Content starts

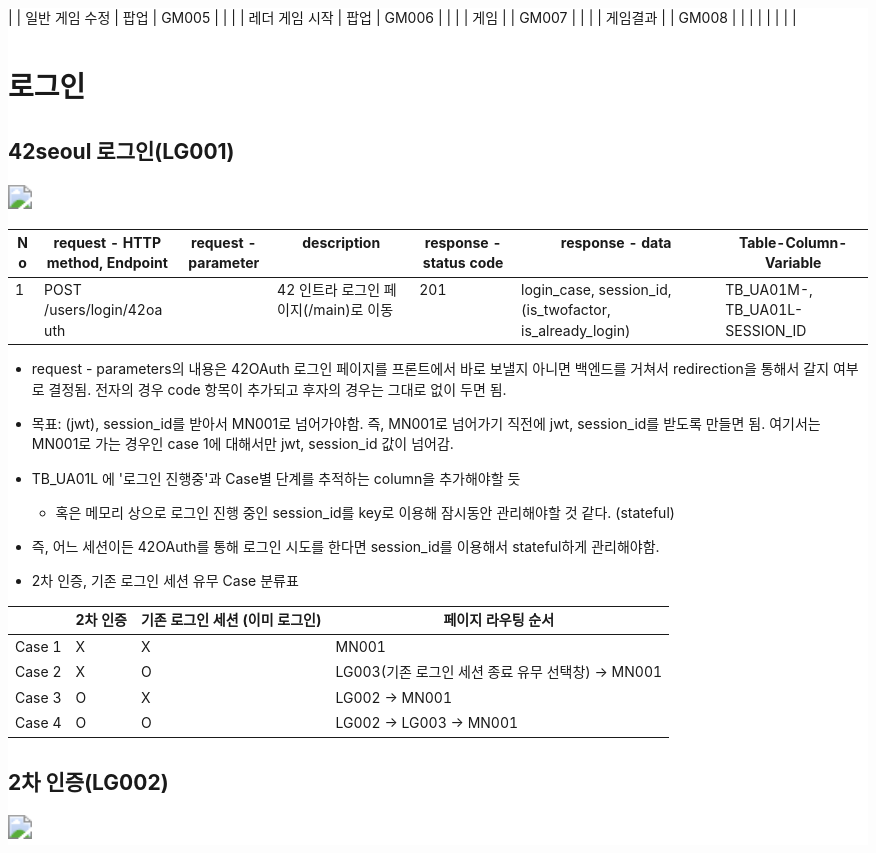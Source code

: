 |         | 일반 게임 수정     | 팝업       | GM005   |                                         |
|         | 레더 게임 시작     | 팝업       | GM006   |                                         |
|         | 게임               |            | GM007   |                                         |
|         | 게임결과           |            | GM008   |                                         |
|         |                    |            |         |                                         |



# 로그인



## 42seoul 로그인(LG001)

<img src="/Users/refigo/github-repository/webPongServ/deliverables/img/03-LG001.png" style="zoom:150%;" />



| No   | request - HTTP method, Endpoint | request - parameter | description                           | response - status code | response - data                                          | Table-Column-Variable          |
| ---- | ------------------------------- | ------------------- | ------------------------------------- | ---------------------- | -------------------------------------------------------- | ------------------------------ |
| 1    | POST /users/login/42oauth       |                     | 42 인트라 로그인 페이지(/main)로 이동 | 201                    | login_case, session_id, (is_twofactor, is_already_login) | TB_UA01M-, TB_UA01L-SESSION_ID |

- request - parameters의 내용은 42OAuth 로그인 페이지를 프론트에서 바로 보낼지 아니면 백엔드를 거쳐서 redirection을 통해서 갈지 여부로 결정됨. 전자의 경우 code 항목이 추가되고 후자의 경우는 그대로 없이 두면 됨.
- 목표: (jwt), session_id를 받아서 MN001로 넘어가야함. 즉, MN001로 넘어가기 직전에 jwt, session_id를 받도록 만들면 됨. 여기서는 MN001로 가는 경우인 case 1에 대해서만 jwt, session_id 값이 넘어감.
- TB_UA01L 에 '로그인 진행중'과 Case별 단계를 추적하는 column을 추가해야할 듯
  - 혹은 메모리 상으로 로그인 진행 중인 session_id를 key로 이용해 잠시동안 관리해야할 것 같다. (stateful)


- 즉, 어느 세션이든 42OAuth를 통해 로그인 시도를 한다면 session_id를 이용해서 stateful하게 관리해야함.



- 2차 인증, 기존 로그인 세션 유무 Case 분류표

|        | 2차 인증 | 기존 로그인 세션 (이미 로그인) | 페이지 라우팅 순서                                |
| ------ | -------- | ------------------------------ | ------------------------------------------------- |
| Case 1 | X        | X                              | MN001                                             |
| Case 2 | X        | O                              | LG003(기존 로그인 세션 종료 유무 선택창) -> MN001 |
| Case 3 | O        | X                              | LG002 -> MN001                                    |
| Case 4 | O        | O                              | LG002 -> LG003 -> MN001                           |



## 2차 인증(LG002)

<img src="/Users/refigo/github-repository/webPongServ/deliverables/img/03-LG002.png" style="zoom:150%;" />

Content ends

- [ACTION ITEM]
Once the pictures are set aside, repeat each entry exactly as it stands.

- [SOLUTION]
Source code

: |         | 일반 게임 수정     | 팝업       | GM005   |                                         |
|         | 레더 게임 시작     | 팝업       | GM006   |                                         |
|         | 게임               |            | GM007   |                                         |
|         | 게임결과           |            | GM008   |                                         |
|         |                    |            |         |                                         |



# 로그인



## 42seoul 로그인(LG001)

<img src="/Users/refigo/github-repository/webPongServ/deliverables/img/03-LG001.png" style="zoom:150%;" />



| No   | request - HTTP method, Endpoint | request - parameter | description                           | response - status code | response - data                                          | Table-Column-Variable          |
| ---- | ------------------------------- | ------------------- | ------------------------------------- | ---------------------- | -------------------------------------------------------- | ------------------------------ |
| 1    | POST /users/login/42oauth       |                     | 42 인트라 로그인 페이지(/main)로 이동 | 201                    | login_case, session_id, (is_twofactor, is_already_login) | TB_UA01M-, TB_UA01L-SESSION_ID |

- request - parameters의 내용은 42OAuth 로그인 페이지를 프론트에서 바로 보낼지 아니면 백엔드를 거쳐서 redirection을 통해서 갈지 여부로 결정됨. 전자의 경우 code 항목이 추가되고 후자의 경우는 그대로 없이 두면 됨.
- 목표: (jwt), session_id를 받아서 MN001로 넘어가야함. 즉, MN001로 넘어가기 직전에 jwt, session_id를 받도록 만들면 됨. 여기서는 MN001로 가는 경우인 case 1에 대해서만 jwt, session_id 값이 넘어감.
- TB_UA01L 에 '로그인 진행중'과 Case별 단계를 추적하는 column을 추가해야할 듯
  - 혹은 메모리 상으로 로그인 진행 중인 session_id를 key로 이용해 잠시동안 관리해야할 것 같다. (stateful)


- 즉, 어느 세션이든 42OAuth를 통해 로그인 시도를 한다면 session_id를 이용해서 stateful하게 관리해야함.



- 2차 인증, 기존 로그인 세션 유무 Case 분류표

|        | 2차 인증 | 기존 로그인 세션 (이미 로그인) | 페이지 라우팅 순서                                |
| ------ | -------- | ------------------------------ | ------------------------------------------------- |
| Case 1 | X        | X                              | MN001                                             |
| Case 2 | X        | O                              | LG003(기존 로그인 세션 종료 유무 선택창) -> MN001 |
| Case 3 | O        | X                              | LG002 -> MN001                                    |
| Case 4 | O        | O                              | LG002 -> LG003 -> MN001                           |



## 2차 인증(LG002)

<img src="/Users/refigo/github-repository/webPongServ/deliverables/img/03-LG002.png" style="zoom:150%;" />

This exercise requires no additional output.